## Input for this task:
○ ○ ○ ○
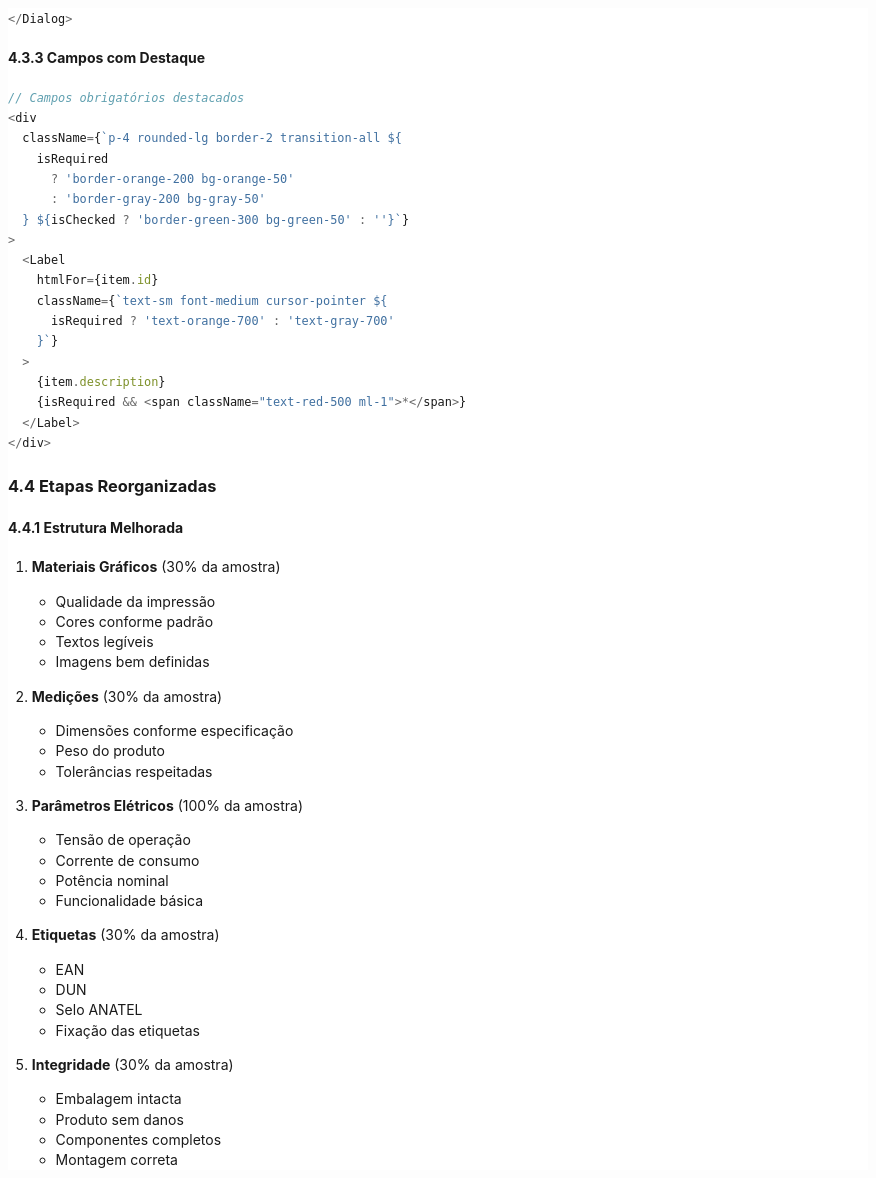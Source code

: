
 ```typescript
</Dialog>
```

#### 4.3.3 Campos com Destaque
```typescript
// Campos obrigatórios destacados
<div
  className={`p-4 rounded-lg border-2 transition-all ${
    isRequired
      ? 'border-orange-200 bg-orange-50'
      : 'border-gray-200 bg-gray-50'
  } ${isChecked ? 'border-green-300 bg-green-50' : ''}`}
>
  <Label
    htmlFor={item.id}
    className={`text-sm font-medium cursor-pointer ${
      isRequired ? 'text-orange-700' : 'text-gray-700'
    }`}
  >
    {item.description}
    {isRequired && <span className="text-red-500 ml-1">*</span>}
  </Label>
</div>
```

### 4.4 Etapas Reorganizadas

#### 4.4.1 Estrutura Melhorada
1. **Materiais Gráficos** (30% da amostra)
   - Qualidade da impressão
   - Cores conforme padrão
   - Textos legíveis
   - Imagens bem definidas

2. **Medições** (30% da amostra)
   - Dimensões conforme especificação
   - Peso do produto
   - Tolerâncias respeitadas

3. **Parâmetros Elétricos** (100% da amostra)
   - Tensão de operação
   - Corrente de consumo
   - Potência nominal
   - Funcionalidade básica

4. **Etiquetas** (30% da amostra)
   - EAN
   - DUN
   - Selo ANATEL
   - Fixação das etiquetas

5. **Integridade** (30% da amostra)
   - Embalagem intacta
   - Produto sem danos
   - Componentes completos
   - Montagem correta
○ ○ ○ ○
## What to work on:
Your answer must be the records exactly as they stand, with no pictures in it.

## Problem solution:
Source code

:
 ```typescript
</Dialog>
```

#### 4.3.3 Campos com Destaque
```typescript
// Campos obrigatórios destacados
<div
  className={`p-4 rounded-lg border-2 transition-all ${
    isRequired
      ? 'border-orange-200 bg-orange-50'
      : 'border-gray-200 bg-gray-50'
  } ${isChecked ? 'border-green-300 bg-green-50' : ''}`}
>
  <Label
    htmlFor={item.id}
    className={`text-sm font-medium cursor-pointer ${
      isRequired ? 'text-orange-700' : 'text-gray-700'
    }`}
  >
    {item.description}
    {isRequired && <span className="text-red-500 ml-1">*</span>}
  </Label>
</div>
```

### 4.4 Etapas Reorganizadas

#### 4.4.1 Estrutura Melhorada
1. **Materiais Gráficos** (30% da amostra)
   - Qualidade da impressão
   - Cores conforme padrão
   - Textos legíveis
   - Imagens bem definidas

2. **Medições** (30% da amostra)
   - Dimensões conforme especificação
   - Peso do produto
   - Tolerâncias respeitadas

3. **Parâmetros Elétricos** (100% da amostra)
   - Tensão de operação
   - Corrente de consumo
   - Potência nominal
   - Funcionalidade básica

4. **Etiquetas** (30% da amostra)
   - EAN
   - DUN
   - Selo ANATEL
   - Fixação das etiquetas

5. **Integridade** (30% da amostra)
   - Embalagem intacta
   - Produto sem danos
   - Componentes completos
   - Montagem correta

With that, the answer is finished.